Note: This is a guest post.

In the heart of the Midlands, Birmingham holds a historically and geographically important position in the cultural heritage of the United Kingdom. As the second most populous city after London, it is currently home to around 2,738,100 people and has become a major international commercial centre.

Due to its central location, it has become a major transport hub for those moving throughout the country via motor vehicles, trains, coaches and even canal barges.

Early history

Birmingham began life as a moderately sized market town in medieval times but really blossomed during the Industrial Revolution of the 18th century. During this period, Birmingham became the first ever manufacturing town in the world and laid the foundations for Britain to become a global economic superpower.

Its revolutionary economic situation also meant that it exerted a huge amount of influence over the political situation of the time, with the city being credited as the home of much of the thinking that shaped the development of British democracy.

Today it plays an important part in the world economy and is ranked as a beta – world city by the Globalization and World Cities Research Network.

Getting there

Visitors to the area can access the city in a variety of ways, with the M5, M6, M40 and M42 motorways all servicing the area, extensive local bus networks, fantastic rail connections and the nearby Birmingham Airport all available for use.

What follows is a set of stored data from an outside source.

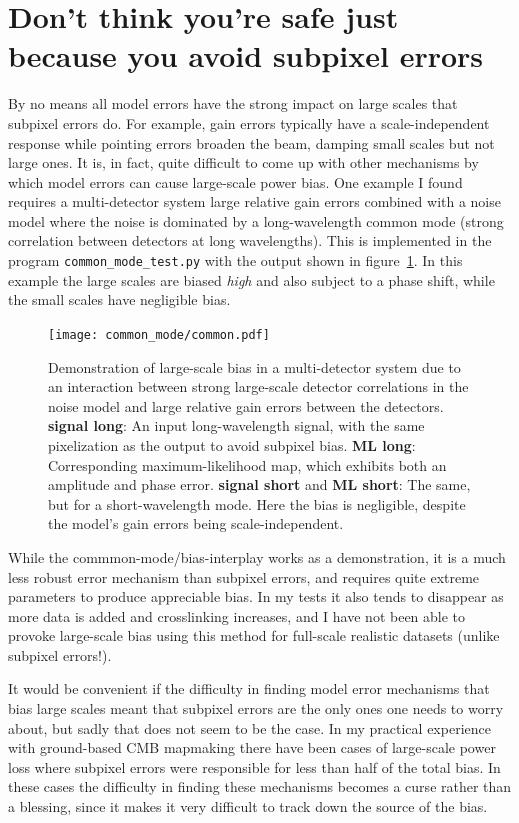 \documentclass[twocolumn,apj]{aastex63}
\newcommand{\dfn}[1]{\textbf{#1}}
\begin{document}
\section{Don't think you're safe just because you avoid subpixel errors}
By no means all model errors have the strong impact on large scales
that subpixel errors do. For example, gain errors typically have a
scale-independent response while pointing errors broaden the beam, damping
small scales but not large ones. It is, in fact, quite difficult to come up
with other mechanisms by which model errors can cause large-scale power
bias. One example I found requires a multi-detector system large relative
gain errors combined with a noise model where the noise is
dominated by a long-wavelength common mode (strong correlation between detectors
at long wavelengths). This is implemented in the program \verb|common_mode_test.py|
with the output shown in figure~\ref{fig:common}. In this example the
large scales are biased \emph{high} and also subject to a phase shift, while
the small scales have negligible bias.

\begin{figure}
	\centering
	\texttt{[image: common\_mode/common.pdf]}
	\caption{
		Demonstration of large-scale bias in a multi-detector system
		due to an interaction between strong large-scale
		detector correlations in the noise model and large
		relative gain errors between the detectors.
		\dfn{signal long}: An input long-wavelength signal,
		with the same pixelization as the output to avoid subpixel bias.
		\dfn{ML long}: Corresponding maximum-likelihood map, which
		exhibits both an amplitude and phase error.
		\dfn{signal short} and \dfn{ML short}: The same, but for a
		short-wavelength mode. Here the bias is negligible,
		despite the model's gain errors being scale-independent.
	}
	\label{fig:common}
\end{figure}

While the commmon-mode/bias-interplay works as a demonstration, it is a much
less robust error mechanism than subpixel errors, and requires quite extreme
parameters to produce appreciable bias. In my tests it also tends to disappear
as more data is added and crosslinking increases, and I have not been able to
provoke large-scale bias using this method for full-scale realistic datasets
(unlike subpixel errors!).

It would be convenient if the difficulty in finding model error mechanisms that
bias large scales meant that subpixel errors are the only ones one needs to
worry about, but sadly that does not seem to be the case. In my practical
experience with ground-based CMB mapmaking there have been cases of large-scale
power loss where subpixel errors were responsible for less than half of the
total bias. In these cases the difficulty in finding these mechanisms becomes
a curse rather than a blessing, since it makes it very difficult to track down
the source of the bias.
\end{document}

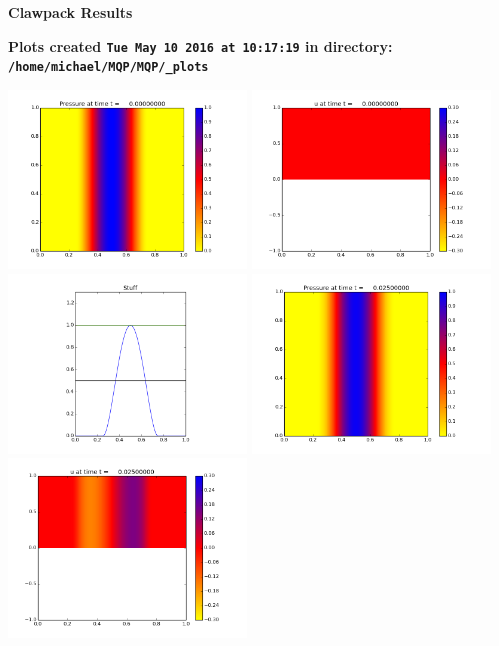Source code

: \documentclass[11pt]{article}
\begin{document}
        \begin{center}{\Large\bf Clawpack Results}\vskip 5pt
        
        \bf Plots created {\tt Tue May 10 2016 at 10:17:19} in directory: \vskip 5pt
        \verb+/home/michael/MQP/MQP/_plots+
        \end{center}
        \vskip 5pt
        \includegraphics[width=0.475\textwidth]{frame0000fig0.png}
\includegraphics[width=0.475\textwidth]{frame0000fig1.png}
\vskip 10pt 
\includegraphics[width=0.475\textwidth]{frame0000fig3.png}
\vskip 10pt 
\includegraphics[width=0.475\textwidth]{frame0001fig0.png}
\includegraphics[width=0.475\textwidth]{frame0001fig1.png}
\end{document}
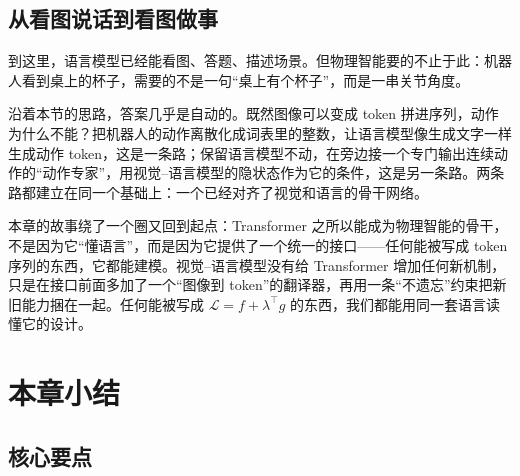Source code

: \subsection{从看图说话到看图做事}

到这里，语言模型已经能看图、答题、描述场景。但物理智能要的不止于此：机器人看到桌上的杯子，需要的不是一句“桌上有个杯子”，而是一串关节角度。

沿着本节的思路，答案几乎是自动的。既然图像可以变成 token 拼进序列，动作为什么不能？把机器人的动作离散化成词表里的整数，让语言模型像生成文字一样生成动作 token，这是一条路；保留语言模型不动，在旁边接一个专门输出连续动作的“动作专家”，用视觉--语言模型的隐状态作为它的条件，这是另一条路。两条路都建立在同一个基础上：一个已经对齐了视觉和语言的骨干网络。

\begin{insightbox}[title=统一接口，再看一次]
本章的故事绕了一个圈又回到起点：Transformer 之所以能成为物理智能的骨干，不是因为它“懂语言”，而是因为它提供了一个统一的接口——任何能被写成 token 序列的东西，它都能建模。视觉--语言模型没有给 Transformer 增加任何新机制，只是在接口前面多加了一个“图像到 token”的翻译器，再用一条“不遗忘”约束把新旧能力捆在一起。任何能被写成 $\mathcal{L} = f + \lambda^\top g$ 的东西，我们都能用同一套语言读懂它的设计。
\end{insightbox}

\section{本章小结}

\subsection{核心要点}

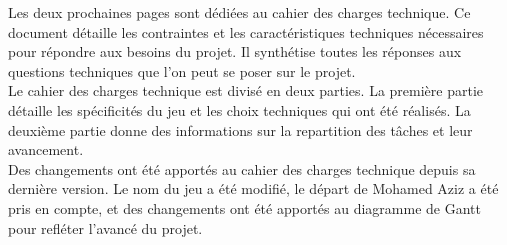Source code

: 

Les deux prochaines pages sont dédiées au cahier des charges technique.
Ce document détaille les contraintes et les caractéristiques techniques nécessaires pour répondre aux besoins du projet.
Il synthétise toutes les réponses aux questions techniques que l'on peut se poser sur le projet.
\\

Le cahier des charges technique est divisé en deux parties.
La première partie détaille les spécificités du jeu et les choix techniques qui ont été réalisés. 
La deuxième partie donne des informations sur la repartition des tâches et leur avancement.
\\

Des changements ont été apportés au cahier des charges technique depuis sa dernière version.
Le nom du jeu a été modifié, le départ de Mohamed Aziz a été pris en compte, et des changements ont été apportés au diagramme de Gantt pour refléter l'avancé du projet.





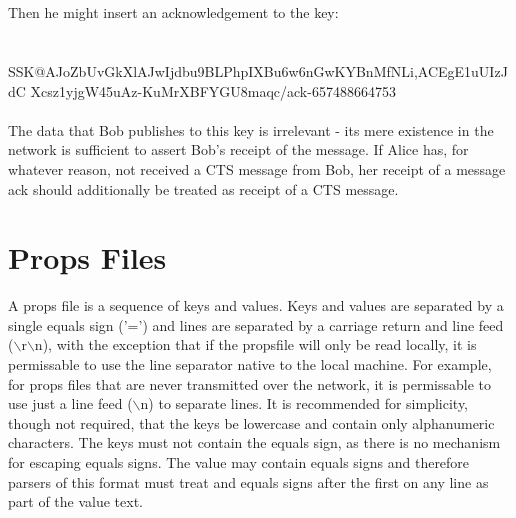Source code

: \documentclass[12pt,a4paper]{article}
\begin{document}
 \\
\\
Then he might insert an acknowledgement to the key: \\
\\
\\
SSK@AJoZbUvGkXlAJwI\-jdbu9BLPhpIXBu6\-w6nGwKYBnMfNLi,ACEgE1uUIzJdC\-
Xcsz1yjgW45u\-Az-KuMrXBFYG\-U8maqc/ack-657488664753 \\
\\
The data that Bob publishes to this key is irrelevant - its mere existence in the network is
sufficient to assert Bob's receipt of the message. If Alice has, for whatever reason, not received a
CTS message from Bob, her receipt of a message ack should additionally be treated as receipt of a
CTS message.

\appendix

\section{Props Files}
\label{PropsFile}
A props file is a sequence of keys and values. Keys and values are separated by a single equals sign
('=') and lines are separated by a carriage return and line feed ($\backslash$r$\backslash$n), with
the exception that if the propsfile will only be read locally, it is permissable to use the line
separator native to the local machine. For example, for props files that are never transmitted over
the network, it is permissable to use just a line feed ($\backslash$n) to separate lines. It is
recommended for simplicity, though not required, that the keys be lowercase and contain only
alphanumeric characters. The keys must not contain the equals sign, as there is no mechanism for
escaping equals signs. The value may contain equals signs and therefore parsers of this format must
treat and equals signs after the first on any line as part of the value text.
\end{document}
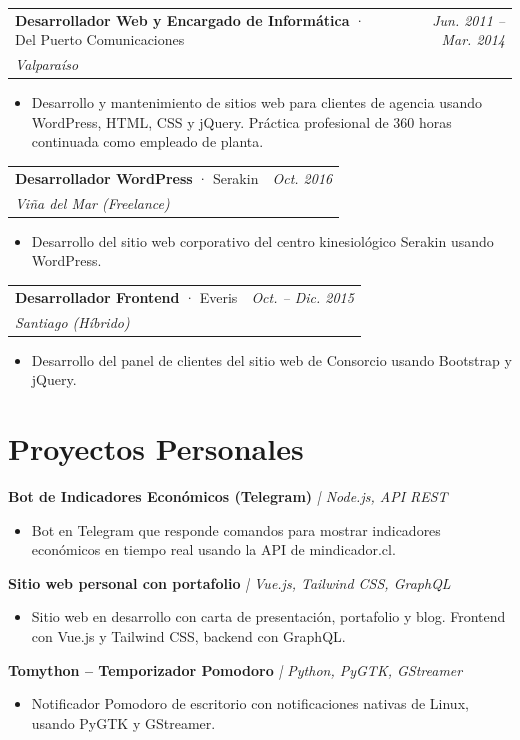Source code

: \documentclass[a4paper,11pt]{article}
\makeatletter
\newcommand{\entrada}[4]{%
  \vspace{6pt}
  \begin{tabularx}{\textwidth}{@{}X r@{}}
    \textbf{#1} \textcolor{gris}{· #2} & \textcolor{grisCLaro}{\small\textit{#4}} \\
    \textcolor{grisCLaro}{\small\textit{#3}} & \\
  \end{tabularx}
  \vspace{2pt}
}
\newcommand{\proyecto}[2]{%
  \vspace{6pt}
  \textbf{#1} \quad \textcolor{gris}{\small\textit{| #2}}
  \vspace{2pt}
}
\makeatother
\begin{document}
\entrada{Desarrollador Web y Encargado de Informática}{Del Puerto Comunicaciones}{Valparaíso}{Jun. 2011 -- Mar. 2014}
\begin{itemize}
  \item Desarrollo y mantenimiento de sitios web para clientes de agencia usando WordPress, HTML, CSS y jQuery. Práctica profesional de 360 horas continuada como empleado de planta.
\end{itemize}

\entrada{Desarrollador WordPress}{Serakin}{Viña del Mar (Freelance)}{Oct. 2016}
\begin{itemize}
  \item Desarrollo del sitio web corporativo del centro kinesiológico Serakin usando WordPress.
\end{itemize}

\entrada{Desarrollador Frontend}{Everis}{Santiago (Híbrido)}{Oct. -- Dic. 2015}
\begin{itemize}
  \item Desarrollo del panel de clientes del sitio web de Consorcio usando Bootstrap y jQuery.
\end{itemize}

\section{Proyectos Personales}

\proyecto{Bot de Indicadores Económicos (Telegram)}{Node.js, API REST}
\begin{itemize}
  \item Bot en Telegram que responde comandos para mostrar indicadores económicos en tiempo real usando la API de mindicador.cl.
\end{itemize}

\proyecto{Sitio web personal con portafolio}{Vue.js, Tailwind CSS, GraphQL}
\begin{itemize}
  \item Sitio web en desarrollo con carta de presentación, portafolio y blog. Frontend con Vue.js y Tailwind CSS, backend con GraphQL.
\end{itemize}

\proyecto{Tomython -- Temporizador Pomodoro}{Python, PyGTK, GStreamer}
\begin{itemize}
  \item Notificador Pomodoro de escritorio con notificaciones nativas de Linux, usando PyGTK y GStreamer.
\end{itemize}
\end{document}
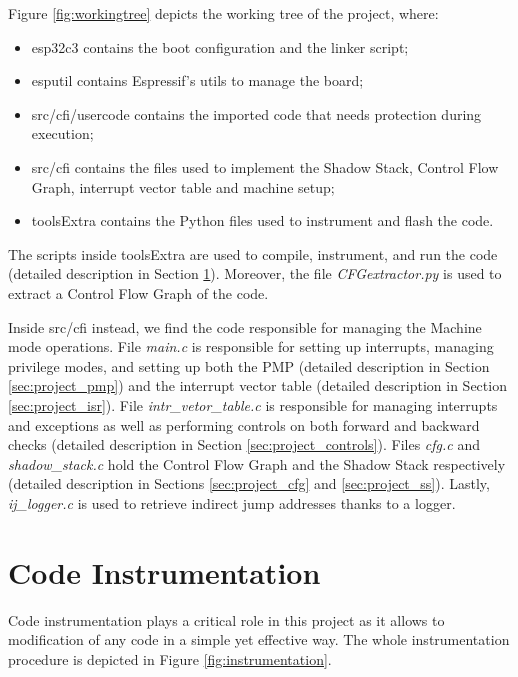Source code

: Figure \ref{fig:workingtree} depicts the working tree of the project, where:
\begin{itemize}
  \item esp32c3 contains the boot configuration and the linker script;

  \item esputil contains Espressif's utils to manage the board;

  \item src/cfi/usercode contains the imported code that needs protection during
    execution;

  \item src/cfi contains the files used to implement the Shadow Stack, Control
    Flow Graph, interrupt vector table and machine setup;

  \item toolsExtra contains the Python files used to instrument and flash the code.
\end{itemize}

The scripts inside toolsExtra are used to compile, instrument, and run the code
(detailed description in Section \ref{sec:project_instrumentation}). Moreover,
the file \textit{CFGextractor.py} is used to extract a Control Flow Graph of the
code.

Inside src/cfi instead, we find the code responsible for managing the Machine
mode operations. File \textit{main.c} is responsible for setting up interrupts, managing
privilege modes, and setting up both the PMP (detailed description in Section \ref{sec:project_pmp})
and the interrupt vector table (detailed description in Section \ref{sec:project_isr}).
File \textit{intr\_vetor\_table.c} is responsible for managing interrupts and
exceptions as well as performing controls on both forward and backward checks (detailed
description in Section \ref{sec:project_controls}). Files \textit{cfg.c} and
\textit{shadow\_stack.c} hold the Control Flow Graph and the Shadow Stack respectively
(detailed description in Sections \ref{sec:project_cfg} and \ref{sec:project_ss}).
Lastly, \textit{ij\_logger.c} is used to retrieve indirect jump addresses thanks
to a logger.

\section{Code Instrumentation}
\label{sec:project_instrumentation}

Code instrumentation plays a critical role in this project as it allows to modification
of any code in a simple yet effective way. The whole instrumentation procedure
is depicted in Figure \ref{fig:instrumentation}.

Those flying to visit the area may want to think about whether they want to book a hotel near Birmingham airport or would rather stay in the centre of the city. If you fancy something a little different, the canal system is still a great way to travel; with the city actually having more miles of canal than Venice.

Birmingham
photo credit: Birmingham

Local attractions

Birmingham has a diverse range of cultural events and displays, as well as an enjoyable nightlife scene. The pioneering Birmingham Repertory Theatre is a fantastic venue and has launched the careers of many famous actors, including Laurence Olivier, Ralph Richardson and Peggy Ashcroft.

Music is enjoyed throughout the city and the National Indoor Arena, as well as a number of smaller venues, provides the perfect stage for musicians and artists. The city is notable for the number of influential artists it has produced in the past and this makes music a key attraction.

Finally, the Birmingham Museum & Art Gallery boasts an awe-inspiring range of artworks, most notably its pre-Raphaelite collection.